Karl Laferté, directeur du programme véhicule autonome de Renault : "Les voitures autonomes de niveau 2 permettent de se décharger de moments pénibles comme les embouteillages. Il faut démocratiser cette technologie. Mais si on parle des voitures autonomes de niveaux supérieurs, on doit imaginer  de nouvelles réglementations. On utilise l’expérimentation pour comprendre et concevoir la robotisation. Pour le véhicule particulier, on se limite à une assistance. Par ailleurs, on a un vrai problème de coût, où il faut repenser le business modèle et où il faut repenser la mobilité". 

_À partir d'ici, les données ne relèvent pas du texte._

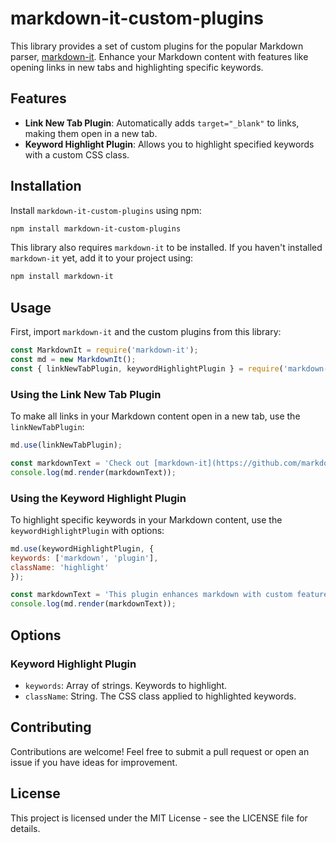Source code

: # markdown-it-custom-plugins

This library provides a set of custom plugins for the popular Markdown parser, [markdown-it](https://github.com/markdown-it/markdown-it). Enhance your Markdown content with features like opening links in new tabs and highlighting specific keywords.

## Features

- **Link New Tab Plugin**: Automatically adds `target="_blank"` to links, making them open in a new tab.
- **Keyword Highlight Plugin**: Allows you to highlight specified keywords with a custom CSS class.

## Installation

Install `markdown-it-custom-plugins` using npm:

```bash
npm install markdown-it-custom-plugins
```

This library also requires `markdown-it` to be installed. If you haven't installed `markdown-it` yet, add it to your project using:

```bash
npm install markdown-it
```

## Usage

First, import `markdown-it` and the custom plugins from this library:

```javascript
const MarkdownIt = require('markdown-it');
const md = new MarkdownIt();
const { linkNewTabPlugin, keywordHighlightPlugin } = require('markdown-it-custom-plugins');
```

### Using the Link New Tab Plugin

To make all links in your Markdown content open in a new tab, use the `linkNewTabPlugin`:

```javascript
md.use(linkNewTabPlugin);

const markdownText = 'Check out [markdown-it](https://github.com/markdown-it/markdown-it)!';
console.log(md.render(markdownText));
```

### Using the Keyword Highlight Plugin

To highlight specific keywords in your Markdown content, use the `keywordHighlightPlugin` with options:

```javascript
md.use(keywordHighlightPlugin, {
keywords: ['markdown', 'plugin'],
className: 'highlight'
});

const markdownText = 'This plugin enhances markdown with custom features.';
console.log(md.render(markdownText));
```

## Options

### Keyword Highlight Plugin

- `keywords`: Array of strings. Keywords to highlight.
- `className`: String. The CSS class applied to highlighted keywords.

## Contributing

Contributions are welcome! Feel free to submit a pull request or open an issue if you have ideas for improvement.

## License

This project is licensed under the MIT License - see the LICENSE file for details.

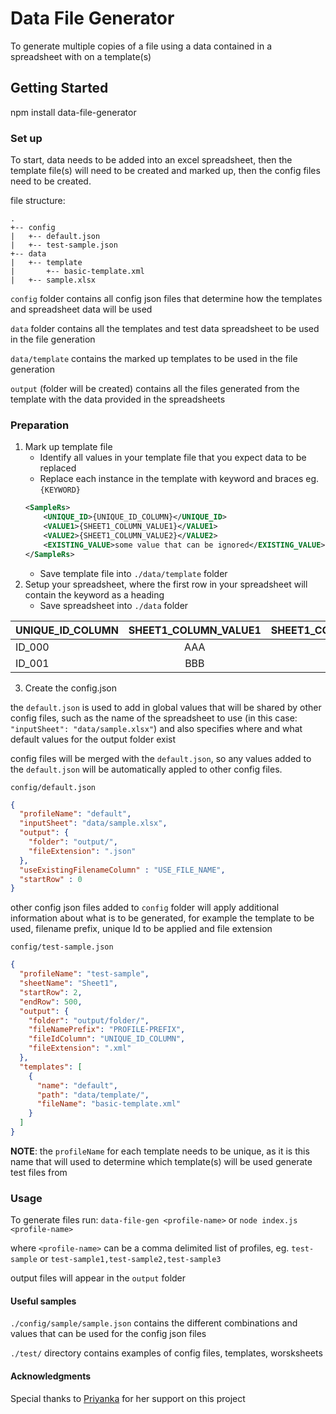 # Data File Generator
To generate multiple copies of a file using a data contained in a spreadsheet with on a template(s)

## Getting Started
npm install data-file-generator

### Set up
To start, data needs to be added into an excel spreadsheet, then the template file(s) will need to be created and marked up, then the config files need to be created.

file structure:
```
.
+-- config
|   +-- default.json
|   +-- test-sample.json
+-- data
|   +-- template
|       +-- basic-template.xml
|   +-- sample.xlsx
```

`config` folder contains all config json files that determine how the templates and spreadsheet data will be used

`data` folder contains all the templates and test data spreadsheet to be used in the file generation

`data/template` contains the marked up templates to be used in the file generation

`output` (folder will be created) contains all the files generated from the template with the data provided in the spreadsheets

### Preparation

1. Mark up template file
    - Identify all values in your template file that you expect data to be replaced
    - Replace each instance in the template with keyword and braces eg. `{KEYWORD}`
    ``` xml
    <SampleRs>
        <UNIQUE_ID>{UNIQUE_ID_COLUMN}</UNIQUE_ID>
        <VALUE1>{SHEET1_COLUMN_VALUE1}</VALUE1>
        <VALUE2>{SHEET1_COLUMN_VALUE2}</VALUE2>
        <EXISTING_VALUE>some value that can be ignored</EXISTING_VALUE>
    </SampleRs>
    ```
    - Save template file into `./data/template` folder
2. Setup your spreadsheet, where the first row in your spreadsheet will contain the keyword as a heading
    - Save spreadsheet into `./data` folder

| UNIQUE_ID_COLUMN | SHEET1_COLUMN_VALUE1 | SHEET1_COLUMN_VALUE2 |
|-----------|:-----------:|-----------:| 
| ID_000 | AAA | DDD 123 |
| ID_001 | BBB | EEE 456 |

3. Create the config.json

the `default.json` is used to add in global values that will be shared by other config files, such as the name of the spreadsheet to use (in this case: `"inputSheet": "data/sample.xlsx"`) and also specifies where and what default values for the output folder exist

config files will be merged with the `default.json`, so any values added to the `default.json` will be automatically appled to other config files.

`config/default.json`
``` json
{
  "profileName": "default",
  "inputSheet": "data/sample.xlsx",
  "output": {
    "folder": "output/",
    "fileExtension": ".json"
  },
  "useExistingFilenameColumn" : "USE_FILE_NAME",
  "startRow" : 0
}
```

other config json files added to `config` folder will apply additional information about what is to be generated, for example the template to be used, filename prefix, unique Id to be applied and file extension

`config/test-sample.json`
``` json
{
  "profileName": "test-sample",
  "sheetName": "Sheet1",
  "startRow": 2,
  "endRow": 500,
  "output": {
    "folder": "output/folder/",
    "fileNamePrefix": "PROFILE-PREFIX",
    "fileIdColumn": "UNIQUE_ID_COLUMN",
    "fileExtension": ".xml"
  },
  "templates": [
    {
      "name": "default",
      "path": "data/template/",
      "fileName": "basic-template.xml"
    }
  ]
}
```

**NOTE**: the `profileName` for each template needs to be unique, as it is this name that will used to determine which template(s) will be used generate test files from

### Usage

To generate files run:
`data-file-gen <profile-name>`
or 
`node index.js <profile-name>`

where `<profile-name>` can be a comma delimited list of profiles, eg. `test-sample` or `test-sample1,test-sample2,test-sample3`

output files will appear in the `output` folder

#### Useful samples

`./config/sample/sample.json` contains the different combinations and values that can be used for the config json files

`./test/` directory contains examples of config files, templates, worsksheets

#### Acknowledgments
Special thanks to [Priyanka](https://github.com/pjagga) for her support on this project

Guillaume Devauchelle, vice-président Innovation et Développement Scientifique du groupe Valeo : "La voiture autonome est un atout. Elle est inséparable de la connectivité. Evidemment, le zéro défaut n’est pas atteignable en terme de sécurité. Mais nous sommes dans cette logique d’apporter un vrai plus pour l’humanité, sans prétendre au zéro accident. En revanche, les véhicules autonomes vont probablement changer nos habitudes et nous détendre au volant". 

Guillaume Crunelle, responsable du secteur automobile au Cabinet Deloitte : "On a commencé a parler des ces voitures autonomes, il y a quatre ou cinq ans. Aujourd’hui, c’est une réalité. A l'époque, un tiers des automobilistes ne souhaitait pas de véhicules autonomes pour rester maître de son véhicule. Depuis, la population adhère à 50% pour le côté sécuritaire. Depuis 2017, on a vu l’impact des médias et des discussions autour des ces innovations automobiles changer la vision des personnes : on a reperdu de leur confiance. Le coup d’arrêt est mondial. Nous sommes dans un épreuve de raison, où il faudra, dans les années à venir, convaincre la population".